Constitutional originals and biblical fundamentalists can be inconsistent in how they use the principles of meaningfulness in ancient texts and meanings which clearly are relative to ancient and former cultural practices which were made "true" by sheer  widespread practice.  Fundamentalists will oppose gay relationships based upon Leviticus writings while forsaking the restrictions on pork and the stoning of insolent children, as well a seeing it very cultural appropriate to now condemn slavery.  Constitutional originalists are not very original when they don't limit bearing of arms to 18th century muskets.  Such convenient and fickle casuistry is done for other motives than for justice and safety for actual people.  They use "fidelity" to the founding documents to avoid and prohibit the application of justice and safety.

Aphorism of the Day, January 7, 2024

Language is ritualistic in that we cannot help but repeat patterns of word order for specific hierarchical value purpose in any given moment.  Language users are repetitive for the sake of their values.

Aphorism of the Day, January 6, 2024

Because something if finally discovered does not make it suddenly it more true than it was before it was discovered.  That things unfold in the history of discovery does not change the always already.  Things can be always already in possibility before becoming actual in experience.  However, possibility should not diminish the significance of the actual, if the actual is creative advance toward goodness and justice.

Aphorism of the Day, January 5, 2024

In the attempt to remove words from one's life, one has to use and assume words to do so and overlook that one's body language and environment are already pre-coded by language in the effort to "forget worded existence" and also by using the words "forget worded existence."  There is no escape from language.

Aphorism of the Day, January 4, 2024

Lots of people who say they don't believe in ritualistic efficacy belie this with their own endless repetitions that indicate a degree of irrationality.  Lots of religious people  believe in a kind of ritual magic and divorce the sacraments from anthropological soundness.

Aphorism of the Day, January 3, 2024

Interpretation is the art of creating new traces in language for the future by sorting through the inherited memorial traces available to the interpreter.  It is an illusory art of being tricked to think that we attain contact with a "real something" instead of the shuffling of traces within language.  We can build a hierarchy of values based upon characterizing the "real something," and such hierarchical values may be a way of saying, "my community is the best," or the real something might be an interpretation in body language of what love and justice means in practice.  Choose today your interpretation of "real something."  My community is better than yours or my humble attempt to instantiate a vision of love and justice.

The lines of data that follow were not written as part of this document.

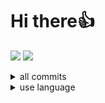 # Hi there👍
[![](https://img.shields.io/badge/Facebook-TatsuyaYoshida0129-3B5998)](https://www.facebook.com/TatsuyaYoshida0129/)
[![](https://img.shields.io/badge/wantedly-TatsuyaYoshida-7FDAE7)](https://www.wantedly.com/users/77327411)

<details><summary>all commits</summary>
  <img src="https://github-readme-stats.vercel.app/api?username=Yoshida0129&include_all_commits=true&theme=dracula" alt="Yoshida0129's all commit"/>
</details>
<details><summary>use language</summary>
  <img src="https://github-readme-stats.vercel.app/api/top-langs/?username=Yoshida0129&layout=compact&theme=dracula" alt="Yoshida0129's use language"/>
</details>
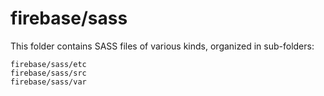 # firebase/sass

This folder contains SASS files of various kinds, organized in sub-folders:

    firebase/sass/etc
    firebase/sass/src
    firebase/sass/var
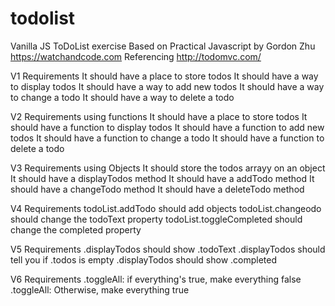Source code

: # todolist
Vanilla JS ToDoList exercise
Based on Practical Javascript by Gordon Zhu
https://watchandcode.com
Referencing http://todomvc.com/

V1 Requirements
It should have a place to store todos
It should have a way to display todos
It should have a way to add new todos
It should have a way to change a todo
It should have a way to delete a todo

V2 Requirements using functions
It should have a place to store todos
It should have a function to display todos
It should have a function to add new todos
It should have a function to change a todo
It should have a function to delete a todo

V3 Requirements using Objects
It should store the todos arrayy on an object
It should have a displayTodos method
It should have a addTodo method
It should have a changeTodo method
It should have a deleteTodo method

V4 Requirements
todoList.addTodo should add objects
todoList.changeodo should change the todoText property
todoList.toggleCompleted should change the completed property

V5 Requirements
.displayTodos should show .todoText
.displayTodos should tell you if .todos is empty
.displayTodos should show .completed

V6 Requirements
.toggleAll: if everything's true, make everything false
.toggleAll: Otherwise, make everything true

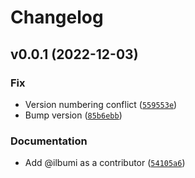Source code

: # Changelog

<!--next-version-placeholder-->

## v0.0.1 (2022-12-03)
### Fix
* Version numbering conflict ([`559553e`](https://github.com/ilbumi/bmlt/commit/559553ec390fdb9b6127eabc1753e194d1eca9a5))
* Bump version ([`85b6ebb`](https://github.com/ilbumi/bmlt/commit/85b6ebbcfb4b34d8cfce6e1e66d5951c02d69fca))

### Documentation
* Add @ilbumi as a contributor ([`54105a6`](https://github.com/ilbumi/bmlt/commit/54105a64cc2db0a691282c2817290a6e9b78cdf5))
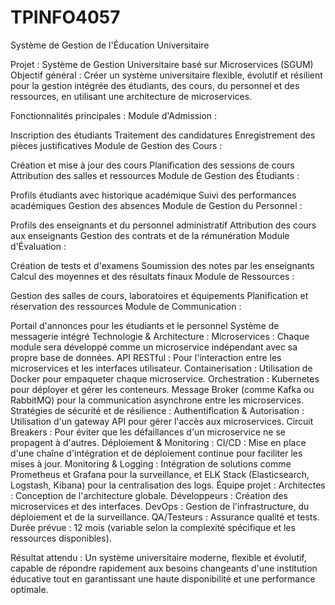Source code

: # TPINFO4057
 Système de Gestion de l'Éducation Universitaire
 
Projet : Système de Gestion Universitaire basé sur Microservices (SGUM)
Objectif général :
Créer un système universitaire flexible, évolutif et résilient pour la gestion intégrée des étudiants, des cours, du personnel et des ressources, en utilisant une architecture de microservices.

Fonctionnalités principales :
Module d'Admission :

Inscription des étudiants
Traitement des candidatures
Enregistrement des pièces justificatives
Module de Gestion des Cours :

Création et mise à jour des cours
Planification des sessions de cours
Attribution des salles et ressources
Module de Gestion des Étudiants :

Profils étudiants avec historique académique
Suivi des performances académiques
Gestion des absences
Module de Gestion du Personnel :

Profils des enseignants et du personnel administratif
Attribution des cours aux enseignants
Gestion des contrats et de la rémunération
Module d'Évaluation :

Création de tests et d'examens
Soumission des notes par les enseignants
Calcul des moyennes et des résultats finaux
Module de Ressources :

Gestion des salles de cours, laboratoires et équipements
Planification et réservation des ressources
Module de Communication :

Portail d'annonces pour les étudiants et le personnel
Système de messagerie intégré
Technologie & Architecture :
Microservices : Chaque module sera développé comme un microservice indépendant avec sa propre base de données.
API RESTful : Pour l'interaction entre les microservices et les interfaces utilisateur.
Containerisation : Utilisation de Docker pour empaqueter chaque microservice.
Orchestration : Kubernetes pour déployer et gérer les conteneurs.
Message Broker (comme Kafka ou RabbitMQ) pour la communication asynchrone entre les microservices.
Stratégies de sécurité et de résilience :
Authentification & Autorisation : Utilisation d'un gateway API pour gérer l'accès aux microservices.
Circuit Breakers : Pour éviter que les défaillances d'un microservice ne se propagent à d'autres.
Déploiement & Monitoring :
CI/CD : Mise en place d'une chaîne d'intégration et de déploiement continue pour faciliter les mises à jour.
Monitoring & Logging : Intégration de solutions comme Prometheus et Grafana pour la surveillance, et ELK Stack (Elasticsearch, Logstash, Kibana) pour la centralisation des logs.
Équipe projet :
Architectes : Conception de l'architecture globale.
Développeurs : Création des microservices et des interfaces.
DevOps : Gestion de l'infrastructure, du déploiement et de la surveillance.
QA/Testeurs : Assurance qualité et tests.
Durée prévue :
12 mois (variable selon la complexité spécifique et les ressources disponibles).

Résultat attendu :
Un système universitaire moderne, flexible et évolutif, capable de répondre rapidement aux besoins changeants d'une institution éducative tout en garantissant une haute disponibilité et une performance optimale.


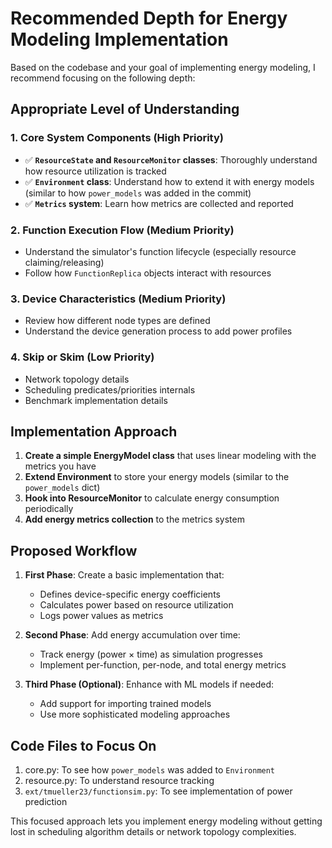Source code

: # Recommended Depth for Energy Modeling Implementation

Based on the codebase and your goal of implementing energy modeling, I recommend focusing on the following depth:

## Appropriate Level of Understanding

### 1. Core System Components (High Priority)

- ✅ **`ResourceState` and `ResourceMonitor` classes**: Thoroughly understand how resource utilization is tracked
- ✅ **`Environment` class**: Understand how to extend it with energy models (similar to how `power_models` was added in the commit)
- ✅ **`Metrics` system**: Learn how metrics are collected and reported

### 2. Function Execution Flow (Medium Priority)

- Understand the simulator's function lifecycle (especially resource claiming/releasing)
- Follow how `FunctionReplica` objects interact with resources

### 3. Device Characteristics (Medium Priority)

- Review how different node types are defined
- Understand the device generation process to add power profiles

### 4. Skip or Skim (Low Priority)

- Network topology details
- Scheduling predicates/priorities internals
- Benchmark implementation details

## Implementation Approach

1. **Create a simple EnergyModel class** that uses linear modeling with the metrics you have
2. **Extend Environment** to store your energy models (similar to the `power_models` dict)
3. **Hook into ResourceMonitor** to calculate energy consumption periodically
4. **Add energy metrics collection** to the metrics system

## Proposed Workflow

1. **First Phase**: Create a basic implementation that:

   - Defines device-specific energy coefficients
   - Calculates power based on resource utilization
   - Logs power values as metrics

2. **Second Phase**: Add energy accumulation over time:

   - Track energy (power × time) as simulation progresses
   - Implement per-function, per-node, and total energy metrics

3. **Third Phase (Optional)**: Enhance with ML models if needed:
   - Add support for importing trained models
   - Use more sophisticated modeling approaches

## Code Files to Focus On

1. core.py: To see how `power_models` was added to `Environment`
2. resource.py: To understand resource tracking
3. `ext/tmueller23/functionsim.py`: To see implementation of power prediction

This focused approach lets you implement energy modeling without getting lost in scheduling algorithm details or network topology complexities.
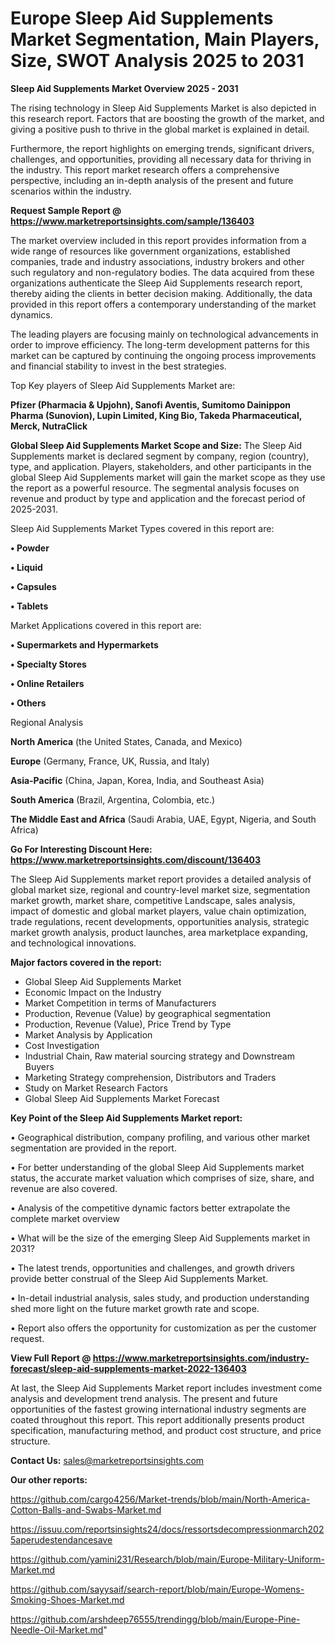 # Europe Sleep Aid Supplements Market Segmentation, Main Players, Size, SWOT Analysis 2025 to 2031

<Strong> Sleep Aid Supplements Market Overview 2025 - 2031</strong>

The rising technology in Sleep Aid Supplements Market is also depicted in this research report. Factors that are boosting the growth of the market, and giving a positive push to thrive in the global market is explained in detail.

Furthermore, the report highlights on emerging trends, significant drivers, challenges, and opportunities, providing all necessary data for thriving in the industry. This report market research offers a comprehensive perspective, including an in-depth analysis of the present and future scenarios within the industry.

<strong>Request Sample Report @ <a href=https://www.marketreportsinsights.com/sample/136403>https://www.marketreportsinsights.com/sample/136403</a></strong>

The market overview included in this report provides information from a wide range of resources like government organizations, established companies, trade and industry associations, industry brokers and other such regulatory and non-regulatory bodies. The data acquired from these organizations authenticate the Sleep Aid Supplements research report, thereby aiding the clients in better decision making. Additionally, the data provided in this report offers a contemporary understanding of the market dynamics.

The leading players are focusing mainly on technological advancements in order to improve efficiency. The long-term development patterns for this market can be captured by continuing the ongoing process improvements and financial stability to invest in the best strategies.

Top Key players of Sleep Aid Supplements Market are:

<strong>Pfizer (Pharmacia & Upjohn), Sanofi Aventis, Sumitomo Dainippon Pharma (Sunovion), Lupin Limited, King Bio, Takeda Pharmaceutical, Merck, NutraClick</strong>

<strong><b>Global Sleep Aid Supplements Market Scope and Size:</b></strong>
The Sleep Aid Supplements market is declared segment by company, region (country), type, and application. Players, stakeholders, and other participants in the global Sleep Aid Supplements market will gain the market scope as they use the report as a powerful resource. The segmental analysis focuses on revenue and product by type and application and the forecast period of 2025-2031.

Sleep Aid Supplements Market Types covered in this report are:

<strong>• Powder

• Liquid

• Capsules

• Tablets</strong>

Market Applications covered in this report are:

<strong>• Supermarkets and Hypermarkets

• Specialty Stores

• Online Retailers

• Others</strong> 

Regional Analysis

<strong>North America</strong> (the United States, Canada, and Mexico)

<strong>Europe</strong> (Germany, France, UK, Russia, and Italy)

<strong>Asia-Pacific</strong> (China, Japan, Korea, India, and Southeast Asia)

<strong>South America</strong> (Brazil, Argentina, Colombia, etc.)

<strong>The Middle East and Africa</strong> (Saudi Arabia, UAE, Egypt, Nigeria, and South Africa)

<strong>Go For Interesting Discount Here: <a href=https://www.marketreportsinsights.com/discount/136403>https://www.marketreportsinsights.com/discount/136403</a></strong>

The Sleep Aid Supplements market report provides a detailed analysis of global market size, regional and country-level market size, segmentation market growth, market share, competitive Landscape, sales analysis, impact of domestic and global market players, value chain optimization, trade regulations, recent developments, opportunities analysis, strategic market growth analysis, product launches, area marketplace expanding, and technological innovations.

<strong><b>Major factors covered in the report:</b></strong>
<ul>
  <li>Global Sleep Aid Supplements Market </li>
  <li>Economic Impact on the Industry</li>
  <li>Market Competition in terms of Manufacturers</li>
  <li>Production, Revenue (Value) by geographical segmentation</li>
  <li>Production, Revenue (Value), Price Trend by Type</li>
  <li>Market Analysis by Application</li>
  <li>Cost Investigation</li>
  <li>Industrial Chain, Raw material sourcing strategy and Downstream Buyers</li>
  <li>Marketing Strategy comprehension, Distributors and Traders</li>
  <li>Study on Market Research Factors</li>
  <li>Global Sleep Aid Supplements Market Forecast</li>
</ul>

<strong><b>Key Point of the Sleep Aid Supplements Market report:</b></strong>

• Geographical distribution, company profiling, and various other market segmentation are provided in the report.

• For better understanding of the global Sleep Aid Supplements market status, the accurate market valuation which comprises of size, share, and revenue are also covered.

• Analysis of the competitive dynamic factors better extrapolate the complete market overview

• What will be the size of the emerging Sleep Aid Supplements market in 2031?

• The latest trends, opportunities and challenges, and growth drivers provide better construal of the Sleep Aid Supplements Market.

• In-detail industrial analysis, sales study, and production understanding shed more light on the future market growth rate and scope.

• Report also offers the opportunity for customization as per the customer request.

<strong><b>View Full Report @ <a href=https://www.marketreportsinsights.com/industry-forecast/sleep-aid-supplements-market-2022-136403>https://www.marketreportsinsights.com/industry-forecast/sleep-aid-supplements-market-2022-136403</a></b></strong>


At last, the Sleep Aid Supplements Market report includes investment come analysis and development trend analysis. The present and future opportunities of the fastest growing international industry segments are coated throughout this report. This report additionally presents product specification, manufacturing method, and product cost structure, and price structure.

<strong>Contact Us:</strong>
sales@marketreportsinsights.com

<strong>Our other reports:</strong>

<a href=https://github.com/cargo4256/Market-trends/blob/main/North-America-Cotton-Balls-and-Swabs-Market.md>https://github.com/cargo4256/Market-trends/blob/main/North-America-Cotton-Balls-and-Swabs-Market.md</a>

<a href=https://issuu.com/reportsinsights24/docs/ressortsdecompressionmarch2025aperudestendancesave>https://issuu.com/reportsinsights24/docs/ressortsdecompressionmarch2025aperudestendancesave</a>

<a href=https://github.com/yamini231/Research/blob/main/Europe-Military-Uniform-Market.md>https://github.com/yamini231/Research/blob/main/Europe-Military-Uniform-Market.md</a>

<a href=https://github.com/sayysaif/search-report/blob/main/Europe-Womens-Smoking-Shoes-Market.md>https://github.com/sayysaif/search-report/blob/main/Europe-Womens-Smoking-Shoes-Market.md</a>

<a href=https://github.com/arshdeep76555/trendingg/blob/main/Europe-Pine-Needle-Oil-Market.md>https://github.com/arshdeep76555/trendingg/blob/main/Europe-Pine-Needle-Oil-Market.md</a>"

Aphorism of the Day, January 2, 2023

Ritual is the stylized and community performance of repetition involving words and gestures which encapsulate important community values to be perpetuated for continuing and new members initiated into community practices.

Aphorism of the Day, January 1, 2024 (Feast of the Holy Name)

Language and Naming is the human attempt to preserve identity across time.  Time means that everything is changing and we can observe that the human body eventually breaks down and is integrated with what surrounds its molecular composition.  If the body cannot retain its identity as singular throughout time, how can personhood?  Naming is the hope of attaining continuity in identity throughout time.

No comments:

Post a Comment

Prayers for Pentecost, 2024

Thursday in 25 Pentecost, November 14, 2024 Eternal Word of God, make us good editors in redacting the good memorial traces of the past and ...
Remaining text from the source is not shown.